* **MATERIALS PROVIDED**
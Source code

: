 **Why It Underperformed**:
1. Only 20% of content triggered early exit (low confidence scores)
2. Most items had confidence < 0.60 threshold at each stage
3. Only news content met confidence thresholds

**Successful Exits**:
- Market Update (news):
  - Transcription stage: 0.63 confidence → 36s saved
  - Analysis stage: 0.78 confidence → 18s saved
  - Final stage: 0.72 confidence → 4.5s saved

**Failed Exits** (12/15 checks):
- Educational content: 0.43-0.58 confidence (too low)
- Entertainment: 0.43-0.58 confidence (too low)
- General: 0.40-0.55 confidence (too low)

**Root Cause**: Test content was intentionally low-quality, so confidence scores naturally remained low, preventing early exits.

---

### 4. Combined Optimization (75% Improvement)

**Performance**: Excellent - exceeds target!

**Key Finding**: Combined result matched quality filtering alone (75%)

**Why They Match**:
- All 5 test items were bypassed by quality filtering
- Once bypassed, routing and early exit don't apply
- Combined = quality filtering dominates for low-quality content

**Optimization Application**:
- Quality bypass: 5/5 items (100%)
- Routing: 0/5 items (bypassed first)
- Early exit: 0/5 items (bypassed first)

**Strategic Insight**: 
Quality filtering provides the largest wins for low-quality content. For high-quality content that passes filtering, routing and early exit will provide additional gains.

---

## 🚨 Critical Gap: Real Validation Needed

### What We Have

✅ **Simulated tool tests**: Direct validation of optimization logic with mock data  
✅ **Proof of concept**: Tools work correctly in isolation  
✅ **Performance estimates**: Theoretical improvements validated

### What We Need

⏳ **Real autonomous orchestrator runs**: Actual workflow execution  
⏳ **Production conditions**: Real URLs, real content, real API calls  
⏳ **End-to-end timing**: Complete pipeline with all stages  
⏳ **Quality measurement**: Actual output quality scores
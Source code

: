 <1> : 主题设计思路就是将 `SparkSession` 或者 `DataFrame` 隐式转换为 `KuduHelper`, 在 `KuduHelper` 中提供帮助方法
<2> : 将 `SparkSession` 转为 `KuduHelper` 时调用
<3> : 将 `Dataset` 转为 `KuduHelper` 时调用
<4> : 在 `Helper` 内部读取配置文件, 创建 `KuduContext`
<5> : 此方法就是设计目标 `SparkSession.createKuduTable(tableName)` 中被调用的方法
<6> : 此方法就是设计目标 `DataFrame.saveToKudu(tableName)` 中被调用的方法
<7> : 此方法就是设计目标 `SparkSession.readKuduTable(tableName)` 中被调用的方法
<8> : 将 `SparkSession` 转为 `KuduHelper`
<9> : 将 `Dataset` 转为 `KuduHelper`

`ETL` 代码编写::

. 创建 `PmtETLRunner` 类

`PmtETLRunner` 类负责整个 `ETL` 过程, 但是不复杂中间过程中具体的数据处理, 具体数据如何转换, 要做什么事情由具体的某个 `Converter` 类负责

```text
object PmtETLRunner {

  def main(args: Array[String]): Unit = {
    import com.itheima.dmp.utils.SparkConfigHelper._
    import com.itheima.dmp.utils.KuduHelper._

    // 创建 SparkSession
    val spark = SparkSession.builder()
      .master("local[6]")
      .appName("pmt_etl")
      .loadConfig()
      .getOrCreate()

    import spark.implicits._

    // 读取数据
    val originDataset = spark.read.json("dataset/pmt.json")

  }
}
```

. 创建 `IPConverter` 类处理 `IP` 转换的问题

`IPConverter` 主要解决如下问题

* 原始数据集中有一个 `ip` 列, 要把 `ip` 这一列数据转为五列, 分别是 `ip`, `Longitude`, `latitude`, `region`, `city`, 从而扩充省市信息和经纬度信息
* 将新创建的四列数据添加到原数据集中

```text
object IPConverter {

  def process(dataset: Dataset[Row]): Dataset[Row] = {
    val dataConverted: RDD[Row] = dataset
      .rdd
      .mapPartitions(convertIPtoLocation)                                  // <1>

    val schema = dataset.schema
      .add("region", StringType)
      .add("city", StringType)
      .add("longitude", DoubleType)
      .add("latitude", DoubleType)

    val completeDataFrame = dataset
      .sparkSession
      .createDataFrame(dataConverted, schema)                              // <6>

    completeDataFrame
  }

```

* **ASSIGNMENT**
Lines with the word "IPConverter": how many appear in the data? State only the number.

* **TASK RESULT**
3